═════ Input records

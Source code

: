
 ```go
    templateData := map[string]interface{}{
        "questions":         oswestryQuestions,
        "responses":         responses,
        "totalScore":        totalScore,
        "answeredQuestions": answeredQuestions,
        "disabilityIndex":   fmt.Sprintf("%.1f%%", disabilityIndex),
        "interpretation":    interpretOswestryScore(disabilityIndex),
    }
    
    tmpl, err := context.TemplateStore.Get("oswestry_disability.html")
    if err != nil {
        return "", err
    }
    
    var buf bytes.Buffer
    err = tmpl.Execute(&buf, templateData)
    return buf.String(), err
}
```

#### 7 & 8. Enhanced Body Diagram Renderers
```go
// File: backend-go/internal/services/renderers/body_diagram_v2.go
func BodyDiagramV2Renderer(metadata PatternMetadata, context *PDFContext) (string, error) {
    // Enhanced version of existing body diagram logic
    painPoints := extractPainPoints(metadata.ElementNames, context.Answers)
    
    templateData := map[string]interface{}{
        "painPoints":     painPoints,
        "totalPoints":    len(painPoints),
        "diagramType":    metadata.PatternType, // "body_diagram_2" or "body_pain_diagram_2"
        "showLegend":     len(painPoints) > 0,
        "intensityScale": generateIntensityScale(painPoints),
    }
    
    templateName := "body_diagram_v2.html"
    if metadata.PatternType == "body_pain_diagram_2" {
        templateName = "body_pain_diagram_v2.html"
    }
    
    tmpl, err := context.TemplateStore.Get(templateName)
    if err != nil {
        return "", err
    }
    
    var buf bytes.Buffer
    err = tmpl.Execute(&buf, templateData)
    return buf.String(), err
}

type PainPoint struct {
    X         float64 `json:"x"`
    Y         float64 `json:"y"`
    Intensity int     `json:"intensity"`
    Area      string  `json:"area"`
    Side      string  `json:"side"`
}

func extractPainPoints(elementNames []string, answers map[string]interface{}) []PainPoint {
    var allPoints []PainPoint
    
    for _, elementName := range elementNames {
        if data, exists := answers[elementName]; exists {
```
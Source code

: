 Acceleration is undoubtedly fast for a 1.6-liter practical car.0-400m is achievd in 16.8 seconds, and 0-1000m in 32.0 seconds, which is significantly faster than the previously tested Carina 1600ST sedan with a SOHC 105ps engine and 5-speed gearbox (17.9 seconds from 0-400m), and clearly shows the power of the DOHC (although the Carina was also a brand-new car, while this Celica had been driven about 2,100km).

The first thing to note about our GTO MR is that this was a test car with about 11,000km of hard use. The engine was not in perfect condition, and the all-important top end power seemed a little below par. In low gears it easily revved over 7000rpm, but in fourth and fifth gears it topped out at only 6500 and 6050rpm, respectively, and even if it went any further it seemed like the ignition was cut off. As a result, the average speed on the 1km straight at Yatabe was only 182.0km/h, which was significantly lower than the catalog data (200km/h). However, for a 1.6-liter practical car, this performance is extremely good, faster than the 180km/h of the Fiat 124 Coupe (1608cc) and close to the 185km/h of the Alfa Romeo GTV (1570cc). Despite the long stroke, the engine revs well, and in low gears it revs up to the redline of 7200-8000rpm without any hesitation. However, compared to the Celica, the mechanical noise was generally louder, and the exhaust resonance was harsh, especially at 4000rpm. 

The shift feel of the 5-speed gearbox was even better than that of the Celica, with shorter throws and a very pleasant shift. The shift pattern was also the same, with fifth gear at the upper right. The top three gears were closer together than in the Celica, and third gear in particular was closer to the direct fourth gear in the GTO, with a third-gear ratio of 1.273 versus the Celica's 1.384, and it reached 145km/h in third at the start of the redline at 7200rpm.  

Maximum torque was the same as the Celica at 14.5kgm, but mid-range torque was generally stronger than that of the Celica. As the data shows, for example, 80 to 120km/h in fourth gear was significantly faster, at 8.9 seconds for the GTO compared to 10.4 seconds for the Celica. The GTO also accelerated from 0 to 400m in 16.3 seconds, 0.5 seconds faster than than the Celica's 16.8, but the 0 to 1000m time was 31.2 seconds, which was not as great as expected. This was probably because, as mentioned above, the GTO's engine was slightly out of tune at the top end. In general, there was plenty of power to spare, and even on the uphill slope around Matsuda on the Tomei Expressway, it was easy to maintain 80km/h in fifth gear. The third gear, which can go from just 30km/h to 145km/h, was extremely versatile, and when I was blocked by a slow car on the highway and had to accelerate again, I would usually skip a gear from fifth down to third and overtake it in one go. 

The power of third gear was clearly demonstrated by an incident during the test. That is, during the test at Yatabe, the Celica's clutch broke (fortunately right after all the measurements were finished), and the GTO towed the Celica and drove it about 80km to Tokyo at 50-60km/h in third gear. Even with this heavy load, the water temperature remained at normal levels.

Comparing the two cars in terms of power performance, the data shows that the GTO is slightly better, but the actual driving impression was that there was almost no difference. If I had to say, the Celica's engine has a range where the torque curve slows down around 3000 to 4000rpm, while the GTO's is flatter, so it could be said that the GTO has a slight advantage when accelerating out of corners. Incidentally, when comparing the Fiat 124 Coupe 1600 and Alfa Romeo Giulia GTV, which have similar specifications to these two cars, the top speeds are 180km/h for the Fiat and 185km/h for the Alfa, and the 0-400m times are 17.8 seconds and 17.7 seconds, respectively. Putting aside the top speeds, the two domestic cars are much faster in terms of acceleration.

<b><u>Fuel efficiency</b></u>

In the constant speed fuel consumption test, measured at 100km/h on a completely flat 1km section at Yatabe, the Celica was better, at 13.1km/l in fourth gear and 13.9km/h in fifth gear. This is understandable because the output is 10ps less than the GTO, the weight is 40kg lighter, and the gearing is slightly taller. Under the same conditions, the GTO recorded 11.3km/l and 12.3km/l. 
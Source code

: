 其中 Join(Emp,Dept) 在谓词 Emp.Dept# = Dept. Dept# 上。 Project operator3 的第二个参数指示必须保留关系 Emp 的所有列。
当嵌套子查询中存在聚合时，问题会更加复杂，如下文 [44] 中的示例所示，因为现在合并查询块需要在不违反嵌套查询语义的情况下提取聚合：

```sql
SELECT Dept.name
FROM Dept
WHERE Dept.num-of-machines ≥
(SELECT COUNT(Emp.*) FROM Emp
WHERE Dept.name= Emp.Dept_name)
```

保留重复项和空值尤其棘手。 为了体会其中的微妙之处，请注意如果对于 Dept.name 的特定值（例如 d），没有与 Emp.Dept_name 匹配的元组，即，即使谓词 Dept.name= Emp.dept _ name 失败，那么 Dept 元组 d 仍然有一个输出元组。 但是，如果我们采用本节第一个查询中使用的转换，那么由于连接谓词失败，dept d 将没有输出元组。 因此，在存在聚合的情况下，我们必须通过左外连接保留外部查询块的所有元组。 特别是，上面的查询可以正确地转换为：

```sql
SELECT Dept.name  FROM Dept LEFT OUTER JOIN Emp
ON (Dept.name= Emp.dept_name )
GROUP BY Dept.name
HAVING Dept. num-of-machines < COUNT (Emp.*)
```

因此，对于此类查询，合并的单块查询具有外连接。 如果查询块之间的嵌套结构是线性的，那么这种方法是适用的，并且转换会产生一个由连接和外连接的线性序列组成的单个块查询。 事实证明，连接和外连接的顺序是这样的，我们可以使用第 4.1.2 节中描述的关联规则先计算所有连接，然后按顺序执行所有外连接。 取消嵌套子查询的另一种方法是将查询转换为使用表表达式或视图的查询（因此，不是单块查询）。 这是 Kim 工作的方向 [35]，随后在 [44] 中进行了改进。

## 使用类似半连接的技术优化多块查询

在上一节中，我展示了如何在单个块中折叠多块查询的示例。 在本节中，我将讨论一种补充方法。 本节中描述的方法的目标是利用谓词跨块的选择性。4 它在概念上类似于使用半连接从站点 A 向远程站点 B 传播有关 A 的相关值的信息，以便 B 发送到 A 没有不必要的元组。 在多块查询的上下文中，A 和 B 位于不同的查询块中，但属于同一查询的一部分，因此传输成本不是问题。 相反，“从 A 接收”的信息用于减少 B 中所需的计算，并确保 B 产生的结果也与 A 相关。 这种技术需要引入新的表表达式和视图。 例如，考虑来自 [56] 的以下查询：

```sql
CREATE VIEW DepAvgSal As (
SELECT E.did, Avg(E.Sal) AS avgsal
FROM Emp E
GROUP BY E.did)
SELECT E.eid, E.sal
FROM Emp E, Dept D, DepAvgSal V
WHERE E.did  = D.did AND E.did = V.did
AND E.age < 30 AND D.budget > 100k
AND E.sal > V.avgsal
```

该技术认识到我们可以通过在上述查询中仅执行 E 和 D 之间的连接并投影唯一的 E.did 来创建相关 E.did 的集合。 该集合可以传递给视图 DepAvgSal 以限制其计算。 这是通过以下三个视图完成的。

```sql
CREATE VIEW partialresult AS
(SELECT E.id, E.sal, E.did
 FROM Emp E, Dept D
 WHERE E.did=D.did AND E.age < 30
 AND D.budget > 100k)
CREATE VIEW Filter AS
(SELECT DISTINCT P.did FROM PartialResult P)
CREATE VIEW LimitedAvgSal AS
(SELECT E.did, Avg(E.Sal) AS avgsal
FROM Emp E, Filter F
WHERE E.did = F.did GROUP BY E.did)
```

══════════

Your instructions:
If a line in the entries contains "clearly", copy it.

Task response:
: Acceleration is undoubtedly fast for a 1.6-liter practical car.0-400m is achievd in 16.8 seconds, and 0-1000m in 32.0 seconds, which is significantly faster than the previously tested Carina 1600ST sedan with a SOHC 105ps engine and 5-speed gearbox (17.9 seconds from 0-400m), and clearly shows the power of the DOHC (although the Carina was also a brand-new car, while this Celica had been driven about 2,100km).
The power of third gear was clearly demonstrated by an incident during the test. That is, during the test at Yatabe, the Celica's clutch broke (fortunately right after all the measurements were finished), and the GTO towed the Celica and drove it about 80km to Tokyo at 50-60km/h in third gear. Even with this heavy load, the water temperature remained at normal levels.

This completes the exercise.